You should blog

She looked across the table at me and said without any pretense, “You should blog.”

I couldn’t help but laugh. But I knew what she was asking—to blog about user experience and everything related to it.

I blog here because I believe that my thoughts and opinions are super unique. But in terms of user experience—my professional career—I may have some points of views but they…usually aren’t different anyone else’s. But that might be the plight of my own path—that I sincerely believe that I don’t have anything to say.

Or more importantly that I may cause controversy on something so sacred to many people. It’s easier to stick with what I know best—that nobody else knows—namely me. The moment that I tread into an open territory…I have a feeling of wariness.

I know this because I have an inherent belief that user experience at many places are too focused on things that don’t need attention. Everyone always forgets to see the forest in between the trees.

What is a hipster?

There are probably no real hipsters in the Mission in SF anymore. Except for the ones that cram into $$$ or rent-controlled apartments.

The ones that I know are 9-6ers (or even more)—work hard, ride taxis, and spend a lot on random gadgets. They know obscure music because some online service tells them. They a box of CSA—because it’s good for the planet, but a lot of it goes to waste because they get free food at work. Their place is completely out-fitted with new pieces from William-Sonoma or Room and Board. Used clothes? No way, they buy from lululemon (for a weekly yoga class). $50 is about right for a weeknight dinner…$100 is normal for a weekend.

I know that I do obviously scoff when I hear a claim of being a hipster, but that’s just me.

An international destination once a year

To this day, the biggest regret in college is not having done study abroad.

When I meet someone who hasn’t traveled outside the country and isn’t interested in traveling internationally—I wonder why. Is it the discomfort (the mosquito that bit me in Southeast Asia?) or the fear of the unknown? The inability to speak the language? And perhaps the fear….that it won’t be fun.

Although before every trip, I have this moment as I frantically pack. I think that I would rather stay here. It’s easier. I don’t want to go. But the logical person in me propels me to the airport because after all, I already paid for the ticket.

So is this why people don’t take a leap?

“And how do you know that you’re not leaving something good?” a friend asked.

I immediately replied, “And what if you already know that it’s not good?”

For years, I have always disliked the I-think-that-I-am-happy-where-I-am although I hear the everyday complaints. So…why don’t you do something about it?
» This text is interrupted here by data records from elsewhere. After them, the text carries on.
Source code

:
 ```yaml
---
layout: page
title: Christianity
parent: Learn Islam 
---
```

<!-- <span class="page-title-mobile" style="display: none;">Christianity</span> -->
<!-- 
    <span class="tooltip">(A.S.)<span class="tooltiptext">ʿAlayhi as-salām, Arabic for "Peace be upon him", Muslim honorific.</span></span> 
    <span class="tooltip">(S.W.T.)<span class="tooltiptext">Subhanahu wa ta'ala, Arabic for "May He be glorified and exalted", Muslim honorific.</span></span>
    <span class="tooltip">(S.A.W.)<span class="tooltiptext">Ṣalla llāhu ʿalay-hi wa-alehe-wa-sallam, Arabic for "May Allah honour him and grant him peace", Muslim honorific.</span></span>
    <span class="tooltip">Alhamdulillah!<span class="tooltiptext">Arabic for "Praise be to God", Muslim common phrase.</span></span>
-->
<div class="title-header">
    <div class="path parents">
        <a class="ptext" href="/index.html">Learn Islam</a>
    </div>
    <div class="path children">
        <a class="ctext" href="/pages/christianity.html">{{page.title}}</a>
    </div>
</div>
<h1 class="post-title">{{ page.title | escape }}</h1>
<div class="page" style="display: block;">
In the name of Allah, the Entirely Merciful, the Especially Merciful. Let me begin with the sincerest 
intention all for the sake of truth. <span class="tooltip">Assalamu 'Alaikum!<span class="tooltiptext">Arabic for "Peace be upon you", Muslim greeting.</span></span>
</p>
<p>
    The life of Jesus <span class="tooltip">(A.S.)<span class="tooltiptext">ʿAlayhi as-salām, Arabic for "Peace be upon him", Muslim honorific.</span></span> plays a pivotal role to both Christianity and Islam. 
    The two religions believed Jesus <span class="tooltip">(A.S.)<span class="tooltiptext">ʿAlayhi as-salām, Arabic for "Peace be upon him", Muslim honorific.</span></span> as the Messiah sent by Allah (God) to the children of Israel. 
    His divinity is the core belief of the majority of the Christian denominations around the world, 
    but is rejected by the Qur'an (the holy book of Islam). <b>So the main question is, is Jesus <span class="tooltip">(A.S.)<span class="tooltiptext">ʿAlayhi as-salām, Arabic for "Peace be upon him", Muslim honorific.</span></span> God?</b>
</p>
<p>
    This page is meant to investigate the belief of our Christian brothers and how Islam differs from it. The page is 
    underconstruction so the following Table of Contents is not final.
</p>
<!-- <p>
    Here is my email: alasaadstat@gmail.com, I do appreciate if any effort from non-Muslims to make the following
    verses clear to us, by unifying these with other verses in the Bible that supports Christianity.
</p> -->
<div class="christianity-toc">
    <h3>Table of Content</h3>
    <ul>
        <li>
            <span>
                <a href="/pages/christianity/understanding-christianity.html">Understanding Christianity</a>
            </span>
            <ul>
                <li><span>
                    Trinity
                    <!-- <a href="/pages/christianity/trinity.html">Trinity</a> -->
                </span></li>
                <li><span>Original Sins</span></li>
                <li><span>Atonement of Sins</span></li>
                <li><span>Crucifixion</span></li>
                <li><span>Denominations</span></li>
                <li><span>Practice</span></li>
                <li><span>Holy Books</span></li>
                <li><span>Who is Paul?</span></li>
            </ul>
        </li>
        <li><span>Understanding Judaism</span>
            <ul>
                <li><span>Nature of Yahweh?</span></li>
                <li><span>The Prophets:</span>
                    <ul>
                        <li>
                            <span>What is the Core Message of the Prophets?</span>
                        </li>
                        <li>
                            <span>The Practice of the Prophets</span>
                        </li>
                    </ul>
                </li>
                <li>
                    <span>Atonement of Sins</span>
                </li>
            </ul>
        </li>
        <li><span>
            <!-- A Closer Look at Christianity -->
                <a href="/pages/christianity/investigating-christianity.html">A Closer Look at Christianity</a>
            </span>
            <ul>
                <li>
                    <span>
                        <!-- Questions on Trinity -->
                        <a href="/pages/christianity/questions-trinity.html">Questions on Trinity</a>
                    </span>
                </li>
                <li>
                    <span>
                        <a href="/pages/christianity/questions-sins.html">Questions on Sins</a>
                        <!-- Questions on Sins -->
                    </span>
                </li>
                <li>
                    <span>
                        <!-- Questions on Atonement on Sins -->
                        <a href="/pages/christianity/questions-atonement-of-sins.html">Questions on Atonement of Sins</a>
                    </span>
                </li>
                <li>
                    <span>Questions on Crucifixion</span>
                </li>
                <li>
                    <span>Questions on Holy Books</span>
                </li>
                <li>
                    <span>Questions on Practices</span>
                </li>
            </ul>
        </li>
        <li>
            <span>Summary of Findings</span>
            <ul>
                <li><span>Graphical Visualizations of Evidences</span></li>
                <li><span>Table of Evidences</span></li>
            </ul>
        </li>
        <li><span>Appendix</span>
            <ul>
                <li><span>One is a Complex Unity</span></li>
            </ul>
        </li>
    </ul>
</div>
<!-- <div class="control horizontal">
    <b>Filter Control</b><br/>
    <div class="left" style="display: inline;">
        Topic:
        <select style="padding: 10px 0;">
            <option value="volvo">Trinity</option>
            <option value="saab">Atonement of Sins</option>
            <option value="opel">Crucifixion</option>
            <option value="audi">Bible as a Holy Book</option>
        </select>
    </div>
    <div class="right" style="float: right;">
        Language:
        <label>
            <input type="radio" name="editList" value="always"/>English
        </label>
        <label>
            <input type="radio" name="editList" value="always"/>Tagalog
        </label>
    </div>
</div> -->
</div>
Because people fear change.

I took a leap recently. A big one. I wasn’t afraid when I declared that I would do it. And nor was I when I was doing it. It was when I landed that I discovered that it was different in its own special way. But I know with time, it’ll grow with me and it would be ok.

This time, it was good

More than any other city in the world, New York City is city that I have visited the most outside the cities that I have lived in. Almost once a year (for pleasure, never for business) since I finally claimed independent.

But this visit, in contrast…I think…I probably could live here. Before, it was so overwhelming. I always felt that the people I knew here—despite how much I loved them—were rushed, busy with their own lives. This time, it was better. I knew my way around (especially since I have this vow that I will never take a taxi). And moreover, I was surprised that the stores…they weren’t just in San Francisco.

There are a few things though: the weather, the cabbing culture, and most importantly, the jobs that I actually would take.

But they often say…it is the magic of New York. This city—not truly “American”, but a place of its own for dreamers alike.

Walking in the “Ghetto”

My sister warned me about walking in the neighborhood where her office is located in Brooklyn in the neighborhood of East New York/Woodhaven. It was completely ethnic…not a single sign of gentrification unlike the Mission.

My sister’s coworkers were concerned, “Are you sure that she can make it through this neighborhood?”

But it wasn’t the strange looks that I got walking around with a trendy bag and a well-designed pea coat. Or the fear of stepping in something uncomely. Or the surprise of graffiti everywhere.

I had a horrible time getting through the neighborhood because of two things:
1. Horrible weather. Rain and wind ruined my umbrella and froze me to a drippy mess, pushing my cold to its worse yet.
2. Convoluted streets. I swear that I will not rely on smart phones again for mapping, because as a result I won’t plan ahead of time…and will promptly spend too much time staring at my phone in confusion. Mapping spontaneously is not my preference.

Until tomorrow!

Now being a researcher

I remember as an interaction designer…that day-to-day, my creativity was exhausted. I would come home each day , not wanting to create or communicate. At work, I would create and defend designs all day…and that left very little for anything else.

And now doing research, it’s analysis and seeking. In some way, it’s different now. I suddenly feel less compelled to…analyze at some level. I used to love considering why people did things and what it implied.

Sad, but that’s what my blog is all about.

What is cruelty?

When you leave another Internet-less.

No email
No twitter
No facebook
No news
No deals a la groupon

But then you remember that this was life only 15 years ago and perhaps in many parts of the world. But the moment you have the connection again, the soothing data flow makes you forget the seething pain of less than 30 seconds ago.